--- ENTRIES PROVIDED Enclosed Below ---
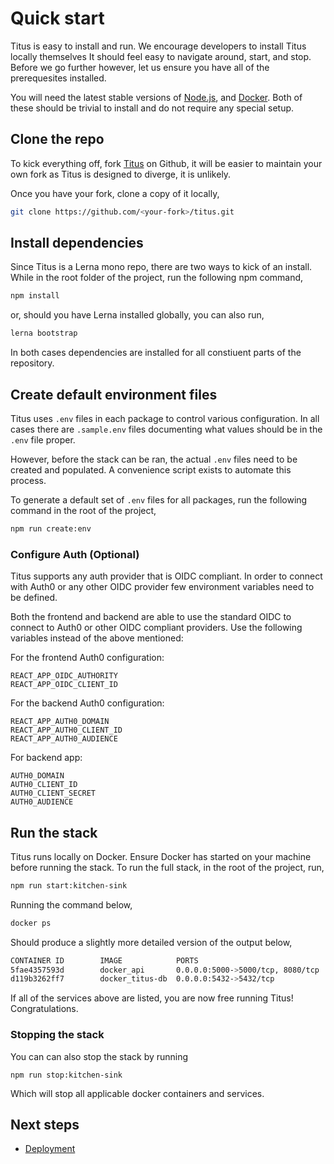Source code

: # Quick start
Titus is easy to install and run. We encourage developers to install Titus locally themselves It should feel easy to navigate around, start, and stop. Before we go further however, let us ensure you have all of the prerequesites installed. 

You will need the latest stable versions of [Node.js](), and [Docker](). Both of these should be trivial to install and do not require any special setup.

## Clone the repo
To kick everything off, fork [Titus]() on Github, it will be easier to maintain your own fork as Titus is designed to diverge, it is unlikely.

Once you have your fork, clone a copy of it locally,

```sh
git clone https://github.com/<your-fork>/titus.git
```

## Install dependencies
Since Titus is a Lerna mono repo, there are two ways to kick of an install. While in the root folder of the project, run the following npm command,

```sh
npm install
```

or, should you have Lerna installed globally, you can also run,

```sh
lerna bootstrap
```

In both cases dependencies are installed for all constiuent parts of the repository.

## Create default environment files
Titus uses `.env` files in each package to control various configuration. In all cases there are `.sample.env` files documenting what values should be in the `.env` file proper.

However, before the stack can be ran, the actual `.env` files need to be created and populated. A convenience script exists to automate this process. 

To generate a default set of `.env` files for all packages, run the following command in the root of the project,

```sh
npm run create:env
```

### Configure Auth (Optional) 
Titus supports any auth provider that is OIDC compliant. In order to connect with Auth0 or any other OIDC provider few environment variables need to be defined.

Both the frontend and backend are able to use the standard OIDC to connect to Auth0 or other OIDC compliant providers. Use the following variables instead of the above mentioned:

For the frontend Auth0 configuration:
```
REACT_APP_OIDC_AUTHORITY
REACT_APP_OIDC_CLIENT_ID
```

For the backend Auth0 configuration:
```
REACT_APP_AUTH0_DOMAIN
REACT_APP_AUTH0_CLIENT_ID
REACT_APP_AUTH0_AUDIENCE
```

For backend app:

```
AUTH0_DOMAIN
AUTH0_CLIENT_ID
AUTH0_CLIENT_SECRET
AUTH0_AUDIENCE
```

## Run the stack
Titus runs locally on Docker. Ensure Docker has started on your machine before running the stack. To run the full stack, in the root of the project, run,

```sh
npm run start:kitchen-sink
```

Running the command below,

```sh
docker ps
```

Should produce a slightly more detailed version of the output below,

```sh
CONTAINER ID        IMAGE            PORTS                              NAMES
5fae4357593d        docker_api       0.0.0.0:5000->5000/tcp, 8080/tcp   docker_api_1
d119b3262ff7        docker_titus-db  0.0.0.0:5432->5432/tcp             docker_titus-db_1
```

If all of the services above are listed, you are now free running Titus! Congratulations.

### Stopping the stack
You can can also stop the stack by running

```
npm run stop:kitchen-sink
```

Which will stop all applicable docker containers and services.

## Next steps

- [Deployment](deployment/)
--- End of Enclosed ENTRIES PROVIDED ---
● **TASK REQUIREMENTS**:
Pick out every line of the listing containing the word "default", and show those lines.

● **YOUR RESPONSE**:
## Create default environment files
To generate a default set of `.env` files for all packages, run the following command in the root of the project,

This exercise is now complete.